In a similar case last year, one of Judge Economus’ colleagues, U.S. District Court Judge Solomon Oliver, refused to grant a Cleveland television station a temporary restraining order it sought against Mayor Jane Campbell. In March 2004, she barred city workers from talking with reporters from WOIO-TV after the station aired a story about Cleveland police officers earning about $84,000 in overtime by driving Campbell and her family around the city and out of state.
“The mayor may exercise her right not to speak to certain reporters that, in her opinion, she views as untrustworthy or irresponsible. . . . Mayor Campbell may make the determination that city administrators and employees may not comment on behalf of the city to members of the media,” Judge Oliver wrote. He relied heavily on Snyder v. Ringgold, as McKelvey did in his letter.
The mayor and the television station later reached an out-of-court settlement that allowed the station’s reporters to return to city hall and interview city employees, The Journal reported.
Such edicts don’t always lead to legal action. Tobin thinks that’s because “most politicians are wiser than the politician who expressly discriminates and retaliates against journalists.”

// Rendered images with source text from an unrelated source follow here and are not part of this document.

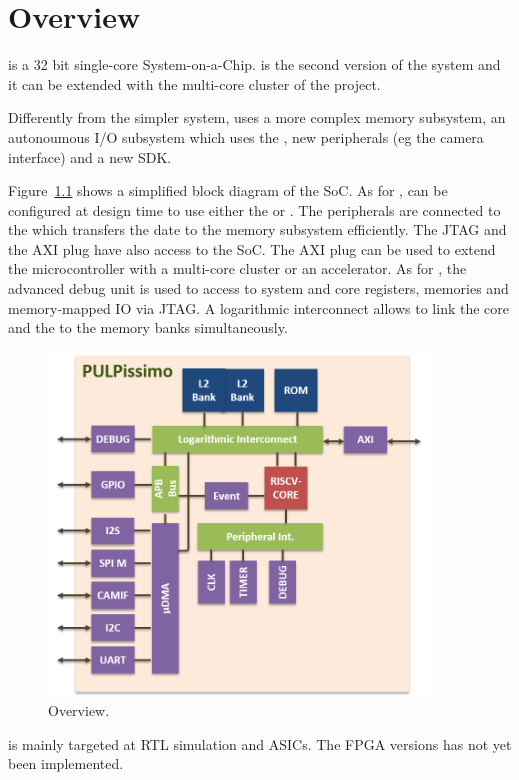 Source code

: \chapter{Overview}

\pulpissimo is a 32 bit \riscv single-core System-on-a-Chip.
\pulpissimo is the second version of the \pulpino system and it can be extended
with the multi-core cluster of the \pulp project.

Differently from the simpler \pulpino system, \pulpissimo uses
a more complex memory subsystem, an autonoumous I/O subsystem which uses the \udma, new peripherals (eg the camera interface) and a new SDK.

Figure~\ref{fig:pulpissimo_overview} shows a simplified block diagram of the SoC.
As for \pulpino, \pulpissimo can be configured at design time to use either the \riscy or
\zeroriscy.
The peripherals are connected to the \udma which transfers the date to the memory subsystem efficiently. The JTAG and the AXI plug have also access to the SoC.
The AXI plug can be used to extend the microcontroller with a multi-core cluster or an accelerator.
As for \pulpino, the advanced debug unit is used to access to system and core registers, memories and memory-mapped IO via JTAG.
A logarithmic interconnect allows to link the core and the \udma to the memory banks simultaneously.

\begin{figure}[H]
  \centering
  \includegraphics[width=0.9\textwidth]{./figures/pulpissimo_block.png}
  \caption{\pulpissimo Overview.}
  \label{fig:pulpissimo_overview}
\end{figure}


\pulpissimo is mainly targeted at RTL simulation and ASICs.
The FPGA versions has not yet been implemented.
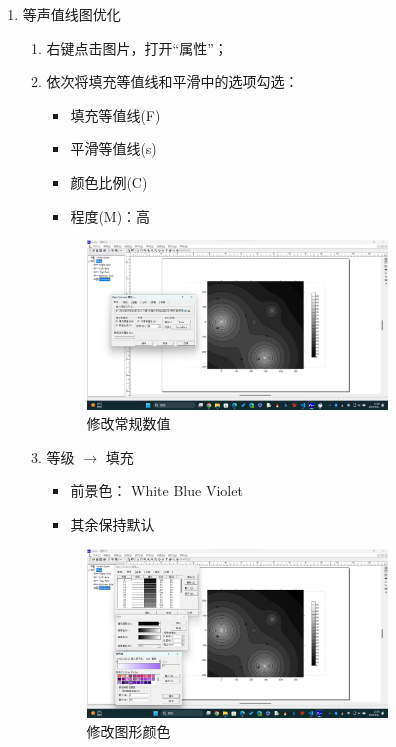 \begin{enumerate}
    \item 等声值线图优化
    \begin{enumerate}[label=\arabic*)]
        \item 右键点击图片，打开“属性”；
        \item 依次将填充等值线和平滑中的选项勾选：
        \begin{itemize}
            \item 填充等值线(F)
            \item 平滑等值线(s)
            \item 颜色比例(C)
            \item 程度(M)：高
        \end{itemize}
        \begin{figure}[H]
            \centering
            \includegraphics[width=0.8\textwidth]{figures/Sufer_step3-1.png}
            \caption{修改常规数值}
        \end{figure}

        \item 等级 $\rightarrow $ 填充
        \begin{itemize}
            \item 前景色： White  Blue Violet 
            \item 其余保持默认
        \end{itemize}
        \begin{figure}[H]
            \centering
            \includegraphics[width=0.8\textwidth]{figures/Sufer_step3-2.png}
            \caption{修改图形颜色}
        \end{figure}


\end{enumerate}
\end{enumerate}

Frequently, government officials decide such edicts ultimately are not a good idea.
In Phoenix, Ore., Mayor Vicki Bear barred elected officials and city workers from talking with reporters about city business in early March. Instead, journalists were ordered to go through a single contact person, said Scot Bolsinger, editor of The (Ashland) Daily Tidings.
Bear’s February e-mail edict to Daily Tidings reporter Robert Plain read, in part: “Please refrain from contacting department heads or employees as they will not be commenting on issues unless given direction from my office.”
Less than two hours later, Bolsinger said, Bear tried to keep a prescheduled meeting with a city planner and was refused. Plain received another e-mail from Bear: “When I said that there is a contact person for media that is exactly what I mean. That doesn’t mean that you turn around and contact the city’s planning department.”
Bolsinger and Plain did not back down and Bear “completely and utterly rescinded the order within a week,” Bolsinger said.
In Chesapeake, Va., city officials have clamped down on officials talking to reporters from The Virginian-Pilot.
After a series of stories earlier this year about residents of a subdivision finding chemical waste in their backyards and questioning the city’s ability to protect them, city officials further tightened the muzzle in late April, said reporter Claudia Assis.
Information about “everything except the time of meetings” she must now obtain through one person after an order to city officials not to speak with her, she said.
“They don’t do it in a vacuum,” she said. “They do it when they feel cornered or threatened.”
Bolden said cases like Gov. Ehrlich’s that make national news tend to embolden officials.
“Literally, it’s reached the local level where you’ve got volunteer or stipended officials who do not believe in the openness of government,” he said.